## What is being asked
Show every line of the data below that includes the word "expects".

● ● ● ● ● ● ●

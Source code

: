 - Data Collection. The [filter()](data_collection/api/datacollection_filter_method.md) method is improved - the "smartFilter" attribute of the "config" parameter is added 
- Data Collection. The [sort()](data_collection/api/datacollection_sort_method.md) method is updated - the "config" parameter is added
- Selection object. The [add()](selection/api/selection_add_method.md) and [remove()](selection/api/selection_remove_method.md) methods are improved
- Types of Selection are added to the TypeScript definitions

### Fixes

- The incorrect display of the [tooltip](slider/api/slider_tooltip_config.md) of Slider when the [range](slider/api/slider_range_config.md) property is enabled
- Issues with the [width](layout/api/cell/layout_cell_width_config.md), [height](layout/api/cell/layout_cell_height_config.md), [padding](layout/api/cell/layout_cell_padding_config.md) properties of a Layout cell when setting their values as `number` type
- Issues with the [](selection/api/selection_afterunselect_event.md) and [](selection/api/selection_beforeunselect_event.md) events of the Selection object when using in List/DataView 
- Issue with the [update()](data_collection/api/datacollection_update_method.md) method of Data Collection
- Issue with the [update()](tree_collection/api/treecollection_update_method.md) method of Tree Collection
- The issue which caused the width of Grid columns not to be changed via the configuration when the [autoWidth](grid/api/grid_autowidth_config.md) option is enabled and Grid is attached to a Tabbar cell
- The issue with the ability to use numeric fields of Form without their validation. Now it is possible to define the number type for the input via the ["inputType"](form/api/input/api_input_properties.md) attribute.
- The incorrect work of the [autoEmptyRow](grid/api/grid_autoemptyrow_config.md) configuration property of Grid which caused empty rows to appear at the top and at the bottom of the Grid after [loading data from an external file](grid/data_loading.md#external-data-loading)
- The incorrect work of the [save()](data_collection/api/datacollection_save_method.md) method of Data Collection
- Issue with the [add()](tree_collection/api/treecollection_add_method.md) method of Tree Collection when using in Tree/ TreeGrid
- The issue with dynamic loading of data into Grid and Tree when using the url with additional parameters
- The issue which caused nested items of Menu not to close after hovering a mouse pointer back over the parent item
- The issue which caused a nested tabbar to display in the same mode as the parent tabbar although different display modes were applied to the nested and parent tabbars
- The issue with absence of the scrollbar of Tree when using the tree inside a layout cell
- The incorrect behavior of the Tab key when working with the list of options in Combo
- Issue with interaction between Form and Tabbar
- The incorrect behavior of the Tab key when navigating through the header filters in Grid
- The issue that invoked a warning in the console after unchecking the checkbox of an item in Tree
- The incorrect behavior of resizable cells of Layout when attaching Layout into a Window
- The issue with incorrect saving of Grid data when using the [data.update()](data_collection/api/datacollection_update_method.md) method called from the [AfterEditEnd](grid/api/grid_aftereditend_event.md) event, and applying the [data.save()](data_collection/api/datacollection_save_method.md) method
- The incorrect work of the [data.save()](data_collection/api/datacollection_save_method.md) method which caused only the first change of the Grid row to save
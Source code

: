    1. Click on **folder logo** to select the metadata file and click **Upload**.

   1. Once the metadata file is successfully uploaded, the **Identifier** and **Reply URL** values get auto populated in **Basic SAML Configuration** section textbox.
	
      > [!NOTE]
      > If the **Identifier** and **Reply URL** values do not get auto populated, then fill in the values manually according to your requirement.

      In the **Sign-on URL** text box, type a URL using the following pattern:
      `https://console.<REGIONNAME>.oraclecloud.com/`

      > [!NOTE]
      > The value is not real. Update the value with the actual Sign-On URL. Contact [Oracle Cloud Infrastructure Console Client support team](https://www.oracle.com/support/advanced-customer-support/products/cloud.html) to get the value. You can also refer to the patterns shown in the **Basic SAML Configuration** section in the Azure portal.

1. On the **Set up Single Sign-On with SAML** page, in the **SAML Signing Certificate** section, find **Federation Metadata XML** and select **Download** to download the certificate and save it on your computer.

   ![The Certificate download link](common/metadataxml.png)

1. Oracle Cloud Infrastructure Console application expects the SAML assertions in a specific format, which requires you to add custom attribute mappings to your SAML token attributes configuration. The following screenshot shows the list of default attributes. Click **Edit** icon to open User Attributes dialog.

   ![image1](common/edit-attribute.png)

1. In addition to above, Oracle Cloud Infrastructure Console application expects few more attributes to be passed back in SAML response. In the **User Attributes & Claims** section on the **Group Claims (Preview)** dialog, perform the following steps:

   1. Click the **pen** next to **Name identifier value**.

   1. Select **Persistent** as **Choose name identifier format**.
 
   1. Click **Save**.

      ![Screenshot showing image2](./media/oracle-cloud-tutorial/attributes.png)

● ● ● ● ● ● ●

## Written solution
1. Oracle Cloud Infrastructure Console application expects the SAML assertions in a specific format, which requires you to add custom attribute mappings to your SAML token attributes configuration. The following screenshot shows the list of default attributes. Click **Edit** icon to open User Attributes dialog.
1. In addition to above, Oracle Cloud Infrastructure Console application expects few more attributes to be passed back in SAML response. In the **User Attributes & Claims** section on the **Group Claims (Preview)** dialog, perform the following steps:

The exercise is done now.